Year 12 | 28 January 2020 | firstname.lastname@example.org
The suggestions by Luigi Caricato for making the best out of the different oils we can find on the bench. As a matter of fact, the choice of oil must not be random. Each oil we employ must be evaluated depending on its sensorial profile
Extra virgin olive oil has a pivotal role in the preparation of sauces. This is because oils are lubricants and have a non-sticking function that is necessary to give the right fluidity to the sauce. Moreover, oil is a very strong seasoning that does not blank other ingredients out but emulsifies and aggregates them, instead.
So, which oil for which sauce?
With white sauces, which are delicate, a sweet, delicate, smooth and aromatic oil should be employed.

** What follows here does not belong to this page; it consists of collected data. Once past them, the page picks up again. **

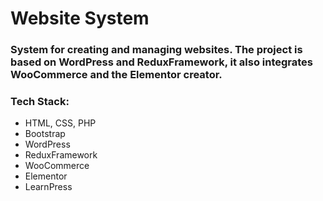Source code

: # Website System

### System for creating and managing websites. The project is based on WordPress and ReduxFramework, it also integrates WooCommerce and the Elementor creator.

### Tech Stack:
- HTML, CSS, PHP
- Bootstrap
- WordPress
- ReduxFramework
- WooCommerce
- Elementor
- LearnPress
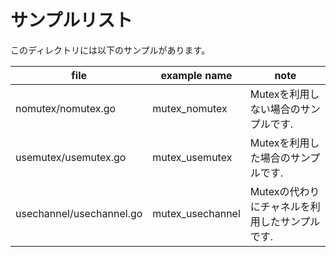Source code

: # サンプルリスト

このディレクトリには以下のサンプルがあります。

|file|example name|note|
|----|------------|----|
|nomutex/nomutex.go|mutex\_nomutex|Mutexを利用しない場合のサンプルです.|
|usemutex/usemutex.go|mutex\_usemutex|Mutexを利用した場合のサンプルです.|
|usechannel/usechannel.go|mutex\_usechannel|Mutexの代わりにチャネルを利用したサンプルです.|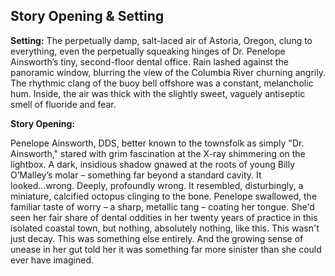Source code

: ## Story Opening & Setting

**Setting:** The perpetually damp, salt-laced air of Astoria, Oregon, clung to everything, even the perpetually squeaking hinges of Dr. Penelope Ainsworth’s tiny, second-floor dental office. Rain lashed against the panoramic window, blurring the view of the Columbia River churning angrily. The rhythmic clang of the buoy bell offshore was a constant, melancholic hum. Inside, the air was thick with the slightly sweet, vaguely antiseptic smell of fluoride and fear.

**Story Opening:**

Penelope Ainsworth, DDS, better known to the townsfolk as simply "Dr. Ainsworth," stared with grim fascination at the X-ray shimmering on the lightbox. A dark, insidious shadow gnawed at the roots of young Billy O’Malley’s molar – something far beyond a standard cavity. It looked...wrong. Deeply, profoundly wrong. It resembled, disturbingly, a miniature, calcified octopus clinging to the bone. Penelope swallowed, the familiar taste of worry – a sharp, metallic tang – coating her tongue. She'd seen her fair share of dental oddities in her twenty years of practice in this isolated coastal town, but nothing, absolutely nothing, like this. This wasn't just decay. This was something else entirely. And the growing sense of unease in her gut told her it was something far more sinister than she could ever have imagined.
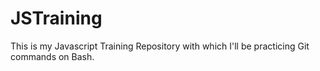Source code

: # JSTraining
This is my Javascript Training Repository with which I'll be practicing Git commands on Bash.
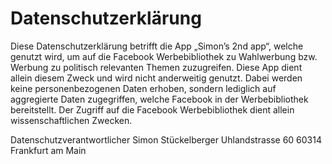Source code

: Datenschutzerklärung
================

Diese Datenschutzerklärung betrifft die App „Simon’s 2nd app“, welche
genutzt wird, um auf die Facebook Werbebibliothek zu Wahlwerbung bzw.
Werbung zu politisch relevanten Themen zuzugreifen. Diese App dient
allein diesem Zweck und wird nicht anderweitig genutzt. Dabei werden
keine personenbezogenen Daten erhoben, sondern lediglich auf aggregierte
Daten zugegriffen, welche Facebook in der Werbebibliothek bereitstellt.
Der Zugriff auf die Facebook Werbebibliothek dient allein
wissenschaftlichen Zwecken.

Datenschutzverantwortlicher Simon Stückelberger Uhlandstrasse 60 60314
Frankfurt am Main
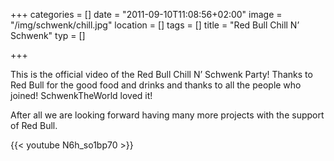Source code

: +++
categories = []
date = "2011-09-10T11:08:56+02:00"
image = "/img/schwenk/chill.jpg"
location = []
tags = []
title = "Red Bull Chill N’ Schwenk"
typ = []

+++

This is the official video of the Red Bull Chill N’ Schwenk Party! Thanks to Red Bull for the good food and drinks and thanks to all the people who joined! SchwenkTheWorld loved it!

After all we are looking forward having many more projects with the support of Red Bull.


{{< youtube N6h_so1bp70 >}}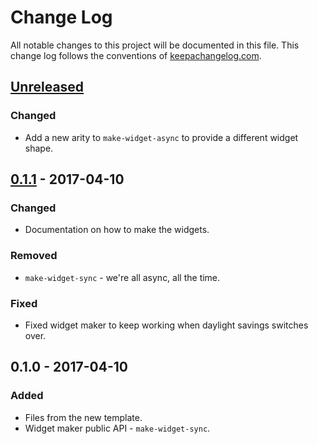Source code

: # Change Log
All notable changes to this project will be documented in this file. This change log follows the conventions of [keepachangelog.com](http://keepachangelog.com/).

## [Unreleased]
### Changed
- Add a new arity to `make-widget-async` to provide a different widget shape.

## [0.1.1] - 2017-04-10
### Changed
- Documentation on how to make the widgets.

### Removed
- `make-widget-sync` - we're all async, all the time.

### Fixed
- Fixed widget maker to keep working when daylight savings switches over.

## 0.1.0 - 2017-04-10
### Added
- Files from the new template.
- Widget maker public API - `make-widget-sync`.

[Unreleased]: https://github.com/your-name/maelstrom/compare/0.1.1...HEAD
[0.1.1]: https://github.com/your-name/maelstrom/compare/0.1.0...0.1.1
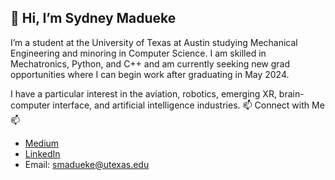 ## 👋 Hi, I’m Sydney Madueke

I’m a student at the University of Texas at Austin studying Mechanical Engineering and minoring in Computer Science.
I am skilled in Mechatronics, Python, and C++ and am currently seeking new grad opportunities where I can begin work after graduating in May 2024.

I have a particular interest in the aviation, robotics, emerging XR, brain-computer interface, and artificial intelligence industries.
📫 Connect with Me 📫
- [Medium](https://medium.com/@vultiverse)
- [LinkedIn](https://www.linkedin.com/in/chukwuka-madueke-7887a5153/)
- Email: smadueke@utexas.edu

<!---
smadueke/smadueke is a ✨ special ✨ repository because its `README.md` (this file) appears on your GitHub profile.
You can click the Preview link to take a look at your changes.
--->
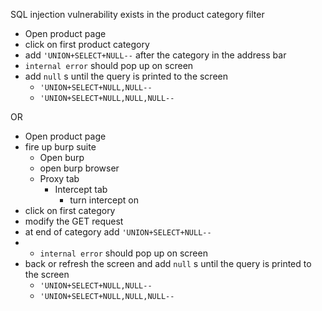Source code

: SQL injection vulnerability exists in the product category filter

- Open product page
- click on first product category 
- add `'UNION+SELECT+NULL--` after the category in the address bar
- `internal error` should pop up on screen
- add `null` s until the query is printed to the screen
	- `'UNION+SELECT+NULL,NULL--`
	- `'UNION+SELECT+NULL,NULL,NULL--`

OR 

- Open product page
- fire up burp suite
	- Open burp 
	- open burp browser 
	- Proxy tab
		- Intercept tab
			- turn intercept on
- click on first category 
- modify the GET request 
- at end of category add `'UNION+SELECT+NULL--`
- - `internal error` should pop up on screen
- back or refresh the screen and add `null` s until the query is printed to the screen
	- `'UNION+SELECT+NULL,NULL--`
	- `'UNION+SELECT+NULL,NULL,NULL--`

With dark sauces balanced mild-fruity oils, with intense but not excessive (i.e. avoiding gustatory discontinuities) spicy and bitter notes, should be used, instead. In some case it is also possible to employ intense fruity oils, with strong bitter and spicy notes. For instance this is feasible with warm tomato-based sauces, in all their variants (e.g. the classic Provencal strong sauce, the Neapolitan one or the strong spicy one). As obvious, sauces are very important, since they strongly influence a food; this is the reason why it is important to use a lot of care, in order not to disrupt the equilibrium.
Given this first classification, we list the different kind of oils depending on the intensity of their fruity notes.
Light fruity notes. These delicate oils can be used for mayo, green sauces, Russian-style sauces, chestnut sauces and egg-based sauces.
Mild fruity aromas. These oils can be used for tuna-based sauces, pizzaiola sauces, anchovies and capers sauces, pesto sauces and remoulade sauce.
Intense fruity aromas. These strong oils, avoiding the bitterest among them, can be used for warm tomato-based sauces, vinaigrette sauces and sweet-and-sour sauces.